(Work required) Tally the lines in the entries where the string "impaired" appears, and write only the total.

******************************

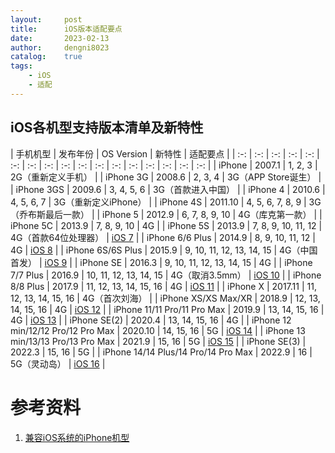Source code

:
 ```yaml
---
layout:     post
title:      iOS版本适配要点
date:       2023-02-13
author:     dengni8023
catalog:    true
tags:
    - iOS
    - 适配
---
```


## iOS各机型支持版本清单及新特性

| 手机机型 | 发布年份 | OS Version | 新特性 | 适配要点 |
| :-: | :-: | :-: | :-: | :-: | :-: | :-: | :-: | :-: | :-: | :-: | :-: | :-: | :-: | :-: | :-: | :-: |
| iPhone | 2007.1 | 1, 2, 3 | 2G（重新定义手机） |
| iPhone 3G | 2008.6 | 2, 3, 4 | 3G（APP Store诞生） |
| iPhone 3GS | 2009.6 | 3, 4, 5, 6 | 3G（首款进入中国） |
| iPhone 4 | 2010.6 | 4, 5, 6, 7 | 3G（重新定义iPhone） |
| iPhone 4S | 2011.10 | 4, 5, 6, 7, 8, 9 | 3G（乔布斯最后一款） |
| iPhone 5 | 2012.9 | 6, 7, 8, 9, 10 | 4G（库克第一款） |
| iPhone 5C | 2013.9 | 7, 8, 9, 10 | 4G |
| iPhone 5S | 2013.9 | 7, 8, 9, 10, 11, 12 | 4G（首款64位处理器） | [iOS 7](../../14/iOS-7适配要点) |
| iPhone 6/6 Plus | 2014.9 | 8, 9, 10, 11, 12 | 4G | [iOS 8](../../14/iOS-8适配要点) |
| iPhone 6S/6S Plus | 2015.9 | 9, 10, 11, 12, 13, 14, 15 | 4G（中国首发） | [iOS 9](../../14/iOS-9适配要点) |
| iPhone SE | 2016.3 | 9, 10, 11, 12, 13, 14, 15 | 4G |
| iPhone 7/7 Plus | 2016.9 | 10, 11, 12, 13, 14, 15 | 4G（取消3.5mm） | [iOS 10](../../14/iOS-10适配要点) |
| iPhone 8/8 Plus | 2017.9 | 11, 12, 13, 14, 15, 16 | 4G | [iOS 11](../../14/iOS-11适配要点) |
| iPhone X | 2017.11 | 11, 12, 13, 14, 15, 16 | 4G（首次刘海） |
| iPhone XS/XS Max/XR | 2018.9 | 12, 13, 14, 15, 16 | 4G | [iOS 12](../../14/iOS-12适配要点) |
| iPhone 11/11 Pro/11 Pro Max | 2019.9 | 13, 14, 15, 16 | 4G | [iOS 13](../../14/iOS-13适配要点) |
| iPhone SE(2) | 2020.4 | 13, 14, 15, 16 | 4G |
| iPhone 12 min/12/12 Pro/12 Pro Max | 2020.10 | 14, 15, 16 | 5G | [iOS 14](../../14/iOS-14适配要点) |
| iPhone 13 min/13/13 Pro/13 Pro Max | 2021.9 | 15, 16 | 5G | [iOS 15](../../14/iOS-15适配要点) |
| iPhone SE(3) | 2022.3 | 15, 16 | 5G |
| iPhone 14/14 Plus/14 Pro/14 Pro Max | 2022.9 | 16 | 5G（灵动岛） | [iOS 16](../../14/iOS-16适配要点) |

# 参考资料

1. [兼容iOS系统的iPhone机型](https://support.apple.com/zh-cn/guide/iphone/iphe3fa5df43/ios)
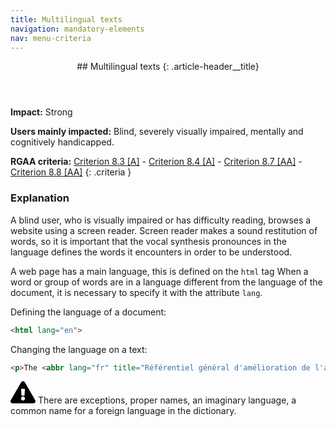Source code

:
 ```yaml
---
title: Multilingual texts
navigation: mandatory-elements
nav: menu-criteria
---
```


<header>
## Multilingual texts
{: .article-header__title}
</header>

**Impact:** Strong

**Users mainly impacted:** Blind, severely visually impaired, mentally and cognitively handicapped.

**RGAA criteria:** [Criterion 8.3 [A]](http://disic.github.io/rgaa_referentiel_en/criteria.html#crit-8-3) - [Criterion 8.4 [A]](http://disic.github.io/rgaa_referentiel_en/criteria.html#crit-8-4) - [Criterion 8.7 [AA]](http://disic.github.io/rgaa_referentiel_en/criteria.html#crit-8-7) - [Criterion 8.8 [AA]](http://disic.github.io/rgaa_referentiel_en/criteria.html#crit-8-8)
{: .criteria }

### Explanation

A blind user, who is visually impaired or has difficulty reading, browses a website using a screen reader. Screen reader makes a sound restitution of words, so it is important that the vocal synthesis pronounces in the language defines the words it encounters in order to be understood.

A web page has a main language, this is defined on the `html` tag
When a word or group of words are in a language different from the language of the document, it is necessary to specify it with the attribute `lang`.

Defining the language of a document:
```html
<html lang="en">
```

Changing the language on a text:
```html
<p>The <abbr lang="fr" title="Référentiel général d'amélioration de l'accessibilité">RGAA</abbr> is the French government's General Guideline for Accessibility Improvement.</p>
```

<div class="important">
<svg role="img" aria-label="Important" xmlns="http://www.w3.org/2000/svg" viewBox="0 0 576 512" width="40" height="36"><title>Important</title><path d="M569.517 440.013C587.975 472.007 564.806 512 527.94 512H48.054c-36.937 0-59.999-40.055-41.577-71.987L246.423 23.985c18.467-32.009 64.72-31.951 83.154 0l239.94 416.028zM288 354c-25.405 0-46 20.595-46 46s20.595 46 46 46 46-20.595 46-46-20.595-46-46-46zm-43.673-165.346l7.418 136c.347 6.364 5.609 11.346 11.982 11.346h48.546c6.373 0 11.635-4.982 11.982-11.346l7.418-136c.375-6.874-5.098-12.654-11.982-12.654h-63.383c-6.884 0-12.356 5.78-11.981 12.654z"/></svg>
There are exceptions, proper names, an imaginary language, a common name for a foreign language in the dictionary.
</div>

******************************

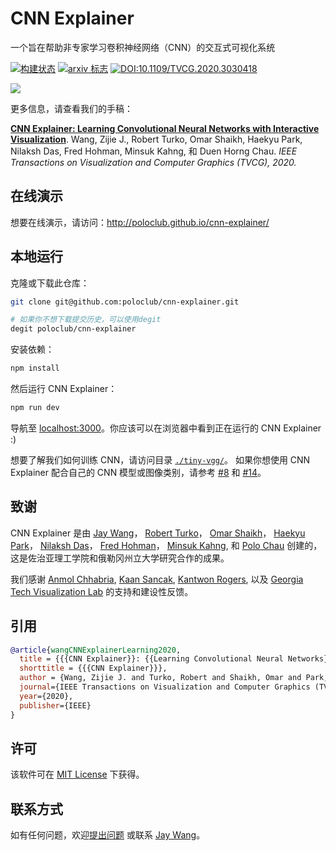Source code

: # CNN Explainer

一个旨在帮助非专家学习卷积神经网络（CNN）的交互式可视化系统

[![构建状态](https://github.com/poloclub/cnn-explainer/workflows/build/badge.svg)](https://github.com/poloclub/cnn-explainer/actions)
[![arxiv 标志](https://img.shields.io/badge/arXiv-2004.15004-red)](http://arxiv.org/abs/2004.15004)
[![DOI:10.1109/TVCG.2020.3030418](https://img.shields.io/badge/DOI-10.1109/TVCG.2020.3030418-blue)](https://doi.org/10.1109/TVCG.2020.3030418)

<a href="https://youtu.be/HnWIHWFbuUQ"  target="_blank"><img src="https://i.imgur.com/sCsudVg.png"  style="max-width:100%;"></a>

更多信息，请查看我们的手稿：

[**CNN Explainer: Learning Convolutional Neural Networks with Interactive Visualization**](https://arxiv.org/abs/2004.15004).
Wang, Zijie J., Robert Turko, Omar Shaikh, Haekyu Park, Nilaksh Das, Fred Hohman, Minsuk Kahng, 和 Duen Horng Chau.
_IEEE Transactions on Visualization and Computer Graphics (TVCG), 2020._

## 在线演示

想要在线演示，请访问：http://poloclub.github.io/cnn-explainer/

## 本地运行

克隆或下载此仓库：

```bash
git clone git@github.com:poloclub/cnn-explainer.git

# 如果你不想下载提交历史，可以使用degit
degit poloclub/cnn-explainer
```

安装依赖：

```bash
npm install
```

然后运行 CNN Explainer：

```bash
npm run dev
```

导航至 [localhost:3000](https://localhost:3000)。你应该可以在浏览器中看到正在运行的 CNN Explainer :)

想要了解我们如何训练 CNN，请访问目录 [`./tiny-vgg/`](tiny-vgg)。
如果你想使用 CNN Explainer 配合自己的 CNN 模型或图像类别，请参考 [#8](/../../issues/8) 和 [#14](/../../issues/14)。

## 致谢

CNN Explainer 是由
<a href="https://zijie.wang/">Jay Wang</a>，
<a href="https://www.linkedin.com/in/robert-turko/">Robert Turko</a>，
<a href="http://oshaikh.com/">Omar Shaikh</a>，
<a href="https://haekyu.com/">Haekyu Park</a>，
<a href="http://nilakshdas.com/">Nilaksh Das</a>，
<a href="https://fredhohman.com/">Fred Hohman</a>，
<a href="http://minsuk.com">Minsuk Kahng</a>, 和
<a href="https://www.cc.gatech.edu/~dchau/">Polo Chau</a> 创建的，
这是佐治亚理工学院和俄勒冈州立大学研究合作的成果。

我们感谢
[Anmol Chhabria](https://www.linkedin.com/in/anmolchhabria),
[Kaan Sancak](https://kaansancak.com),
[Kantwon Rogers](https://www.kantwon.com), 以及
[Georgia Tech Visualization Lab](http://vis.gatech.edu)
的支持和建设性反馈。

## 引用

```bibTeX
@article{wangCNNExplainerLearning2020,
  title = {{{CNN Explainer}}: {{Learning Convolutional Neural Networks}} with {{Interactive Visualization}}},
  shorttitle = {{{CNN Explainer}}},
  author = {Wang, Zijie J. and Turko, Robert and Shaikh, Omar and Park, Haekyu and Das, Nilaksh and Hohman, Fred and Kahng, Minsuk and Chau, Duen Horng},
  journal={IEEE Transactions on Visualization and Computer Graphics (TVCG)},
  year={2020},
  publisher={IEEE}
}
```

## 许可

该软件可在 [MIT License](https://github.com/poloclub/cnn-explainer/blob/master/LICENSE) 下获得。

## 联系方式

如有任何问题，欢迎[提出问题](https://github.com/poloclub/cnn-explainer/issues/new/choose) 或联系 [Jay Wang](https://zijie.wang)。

******************************

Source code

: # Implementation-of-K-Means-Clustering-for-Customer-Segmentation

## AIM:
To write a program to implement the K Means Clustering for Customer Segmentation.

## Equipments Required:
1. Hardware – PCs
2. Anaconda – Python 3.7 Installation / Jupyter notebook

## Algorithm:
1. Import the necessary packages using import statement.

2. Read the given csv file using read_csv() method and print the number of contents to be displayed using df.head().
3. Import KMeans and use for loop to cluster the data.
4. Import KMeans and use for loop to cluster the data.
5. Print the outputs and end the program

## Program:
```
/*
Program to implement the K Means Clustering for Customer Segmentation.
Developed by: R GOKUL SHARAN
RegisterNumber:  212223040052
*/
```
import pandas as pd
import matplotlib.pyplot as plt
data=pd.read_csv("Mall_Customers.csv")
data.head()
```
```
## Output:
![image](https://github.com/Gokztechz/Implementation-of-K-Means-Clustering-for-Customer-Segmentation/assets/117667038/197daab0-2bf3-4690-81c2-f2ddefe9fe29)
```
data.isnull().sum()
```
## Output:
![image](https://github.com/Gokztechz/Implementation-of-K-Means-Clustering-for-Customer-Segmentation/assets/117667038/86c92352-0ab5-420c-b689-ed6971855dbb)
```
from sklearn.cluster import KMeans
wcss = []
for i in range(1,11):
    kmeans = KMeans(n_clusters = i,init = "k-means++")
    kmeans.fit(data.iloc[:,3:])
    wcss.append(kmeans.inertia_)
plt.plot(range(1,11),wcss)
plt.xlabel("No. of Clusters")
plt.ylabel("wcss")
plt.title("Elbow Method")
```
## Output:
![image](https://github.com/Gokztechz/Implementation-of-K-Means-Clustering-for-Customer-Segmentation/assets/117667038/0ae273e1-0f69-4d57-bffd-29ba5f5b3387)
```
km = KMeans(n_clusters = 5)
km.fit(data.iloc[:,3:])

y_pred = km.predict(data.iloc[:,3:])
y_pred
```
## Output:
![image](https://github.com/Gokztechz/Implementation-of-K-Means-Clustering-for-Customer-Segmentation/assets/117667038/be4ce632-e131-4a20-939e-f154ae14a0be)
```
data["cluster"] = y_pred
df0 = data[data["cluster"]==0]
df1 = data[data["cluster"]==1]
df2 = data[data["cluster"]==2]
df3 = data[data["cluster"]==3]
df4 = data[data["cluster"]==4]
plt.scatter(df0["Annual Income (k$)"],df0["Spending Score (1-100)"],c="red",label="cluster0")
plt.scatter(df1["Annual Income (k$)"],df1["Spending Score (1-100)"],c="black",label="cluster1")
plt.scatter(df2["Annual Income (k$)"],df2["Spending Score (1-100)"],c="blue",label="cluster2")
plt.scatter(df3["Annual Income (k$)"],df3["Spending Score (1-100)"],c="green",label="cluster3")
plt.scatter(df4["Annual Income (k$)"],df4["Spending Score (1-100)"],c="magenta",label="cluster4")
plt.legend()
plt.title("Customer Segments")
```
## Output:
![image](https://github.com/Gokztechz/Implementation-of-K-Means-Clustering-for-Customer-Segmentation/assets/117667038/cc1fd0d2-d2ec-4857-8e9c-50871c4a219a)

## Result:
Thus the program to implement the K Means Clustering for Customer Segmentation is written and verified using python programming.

******************************

(Answer space) 2